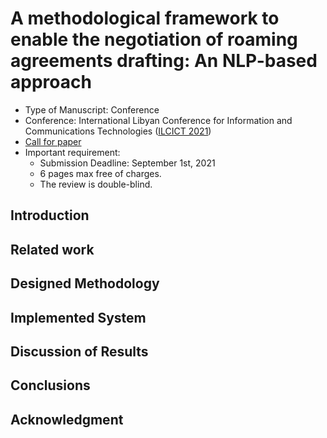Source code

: # A methodological framework to enable the negotiation of roaming agreements drafting: An NLP-based approach
- Type of Manuscript: Conference
- Conference:  International Libyan Conference for Information and Communications Technologies ([ILCICT 2021](https://ilcict.lit.ly/en/))
- [Call for paper](https://lit.ly/doc/ilcict2021_v2_en_pages.pdf)
- Important requirement:
    - Submission Deadline: September 1st, 2021
    - 6 pages max free of charges.
    - The review is double-blind.

## Introduction

## Related work

## Designed Methodology

## Implemented System

## Discussion of Results

## Conclusions

## Acknowledgment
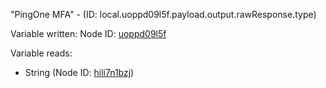 "PingOne MFA" - (ID: local.uoppd09l5f.payload.output.rawResponse.type)

Variable written:
Node ID: [uoppd09l5f](../nodes/uoppd09l5f.md)

Variable reads:
* String (Node ID: [hili7n1bzj](../nodes/hili7n1bzj.md))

────

**WHAT YOU WILL DO**
Give back the whole of the material exactly, with the pictures removed.

**WRITTEN RESPONSE**
Source code

: # A methodological framework to enable the negotiation of roaming agreements drafting: An NLP-based approach
- Type of Manuscript: Conference
- Conference:  International Libyan Conference for Information and Communications Technologies ([ILCICT 2021](https://ilcict.lit.ly/en/))
- [Call for paper](https://lit.ly/doc/ilcict2021_v2_en_pages.pdf)
- Important requirement:
    - Submission Deadline: September 1st, 2021
    - 6 pages max free of charges.
    - The review is double-blind.

## Introduction

## Related work

## Designed Methodology

## Implemented System

## Discussion of Results

## Conclusions

## Acknowledgment
 "PingOne MFA" - (ID: local.uoppd09l5f.payload.output.rawResponse.type)

Variable written:
Node ID: [uoppd09l5f](../nodes/uoppd09l5f.md)

Variable reads:
* String (Node ID: [hili7n1bzj](../nodes/hili7n1bzj.md))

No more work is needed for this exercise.